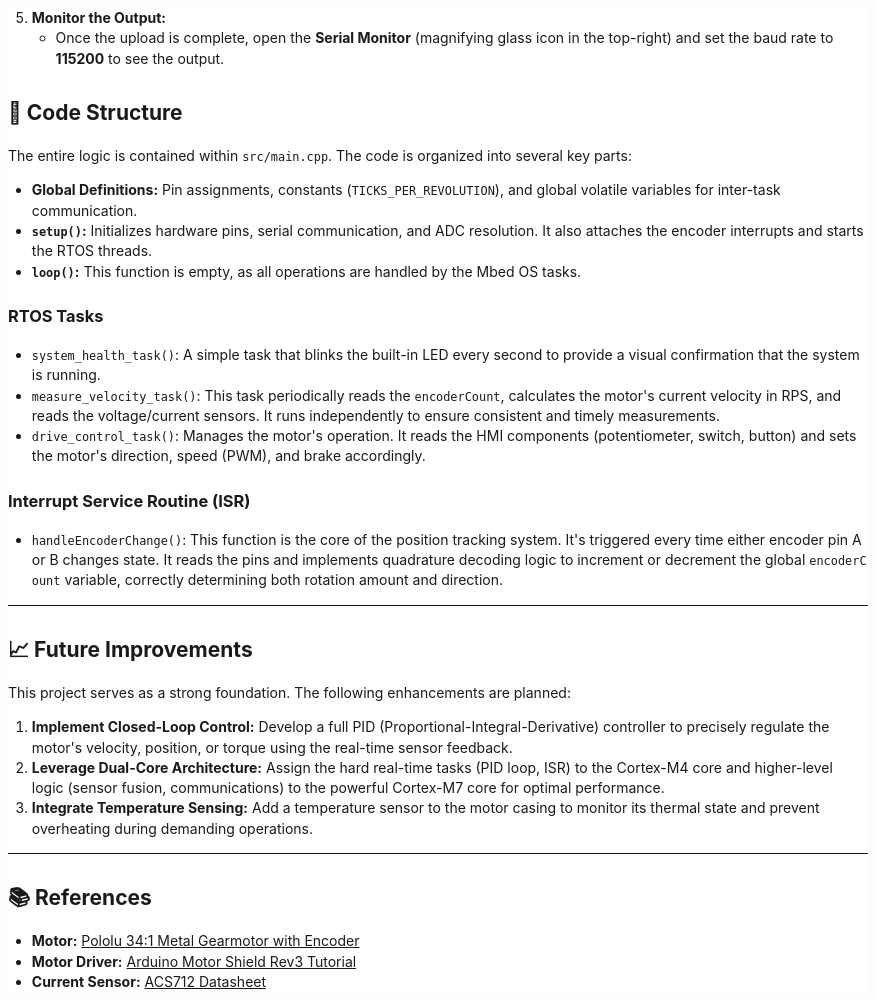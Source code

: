 5.  **Monitor the Output:**
    * Once the upload is complete, open the **Serial Monitor** (magnifying glass icon in the top-right) and set the baud rate to **115200** to see the output.

## 📂 Code Structure

The entire logic is contained within `src/main.cpp`. The code is organized into several key parts:

* **Global Definitions:** Pin assignments, constants (`TICKS_PER_REVOLUTION`), and global volatile variables for inter-task communication.
* **`setup()`:** Initializes hardware pins, serial communication, and ADC resolution. It also attaches the encoder interrupts and starts the RTOS threads.
* **`loop()`:** This function is empty, as all operations are handled by the Mbed OS tasks.

### RTOS Tasks

* `system_health_task()`: A simple task that blinks the built-in LED every second to provide a visual confirmation that the system is running.
* `measure_velocity_task()`: This task periodically reads the `encoderCount`, calculates the motor's current velocity in RPS, and reads the voltage/current sensors. It runs independently to ensure consistent and timely measurements.
* `drive_control_task()`: Manages the motor's operation. It reads the HMI components (potentiometer, switch, button) and sets the motor's direction, speed (PWM), and brake accordingly.

### Interrupt Service Routine (ISR)

* `handleEncoderChange()`: This function is the core of the position tracking system. It's triggered every time either encoder pin A or B changes state. It reads the pins and implements quadrature decoding logic to increment or decrement the global `encoderCount` variable, correctly determining both rotation amount and direction.

---

## 📈 Future Improvements

This project serves as a strong foundation. The following enhancements are planned:

1.  **Implement Closed-Loop Control:** Develop a full PID (Proportional-Integral-Derivative) controller to precisely regulate the motor's velocity, position, or torque using the real-time sensor feedback.
2.  **Leverage Dual-Core Architecture:** Assign the hard real-time tasks (PID loop, ISR) to the Cortex-M4 core and higher-level logic (sensor fusion, communications) to the powerful Cortex-M7 core for optimal performance.
3.  **Integrate Temperature Sensing:** Add a temperature sensor to the motor casing to monitor its thermal state and prevent overheating during demanding operations.

---

## 📚 References

* **Motor:** [Pololu 34:1 Metal Gearmotor with Encoder](https://www.pololu.com/product/4824)
* **Motor Driver:** [Arduino Motor Shield Rev3 Tutorial](https://docs.arduino.cc/tutorials/motor-shield-rev3/msr3-controlling-dc-motor/)
* **Current Sensor:** [ACS712 Datasheet](https://www.allegromicro.com/-/media/files/datasheets/acs712-datasheet.ashx)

* * * * * * * * *

■ Your objective ■
Retype each line above exactly and leave out any picture.

■ Exercise response ■
Source code

: 5.  **Monitor the Output:**
    * Once the upload is complete, open the **Serial Monitor** (magnifying glass icon in the top-right) and set the baud rate to **115200** to see the output.

## 📂 Code Structure

The entire logic is contained within `src/main.cpp`. The code is organized into several key parts:

* **Global Definitions:** Pin assignments, constants (`TICKS_PER_REVOLUTION`), and global volatile variables for inter-task communication.
* **`setup()`:** Initializes hardware pins, serial communication, and ADC resolution. It also attaches the encoder interrupts and starts the RTOS threads.
* **`loop()`:** This function is empty, as all operations are handled by the Mbed OS tasks.

### RTOS Tasks

* `system_health_task()`: A simple task that blinks the built-in LED every second to provide a visual confirmation that the system is running.
* `measure_velocity_task()`: This task periodically reads the `encoderCount`, calculates the motor's current velocity in RPS, and reads the voltage/current sensors. It runs independently to ensure consistent and timely measurements.
* `drive_control_task()`: Manages the motor's operation. It reads the HMI components (potentiometer, switch, button) and sets the motor's direction, speed (PWM), and brake accordingly.

### Interrupt Service Routine (ISR)

* `handleEncoderChange()`: This function is the core of the position tracking system. It's triggered every time either encoder pin A or B changes state. It reads the pins and implements quadrature decoding logic to increment or decrement the global `encoderCount` variable, correctly determining both rotation amount and direction.

---

## 📈 Future Improvements

This project serves as a strong foundation. The following enhancements are planned:

1.  **Implement Closed-Loop Control:** Develop a full PID (Proportional-Integral-Derivative) controller to precisely regulate the motor's velocity, position, or torque using the real-time sensor feedback.
2.  **Leverage Dual-Core Architecture:** Assign the hard real-time tasks (PID loop, ISR) to the Cortex-M4 core and higher-level logic (sensor fusion, communications) to the powerful Cortex-M7 core for optimal performance.
3.  **Integrate Temperature Sensing:** Add a temperature sensor to the motor casing to monitor its thermal state and prevent overheating during demanding operations.

---

## 📚 References

* **Motor:** [Pololu 34:1 Metal Gearmotor with Encoder](https://www.pololu.com/product/4824)
* **Motor Driver:** [Arduino Motor Shield Rev3 Tutorial](https://docs.arduino.cc/tutorials/motor-shield-rev3/msr3-controlling-dc-motor/)
* **Current Sensor:** [ACS712 Datasheet](https://www.allegromicro.com/-/media/files/datasheets/acs712-datasheet.ashx)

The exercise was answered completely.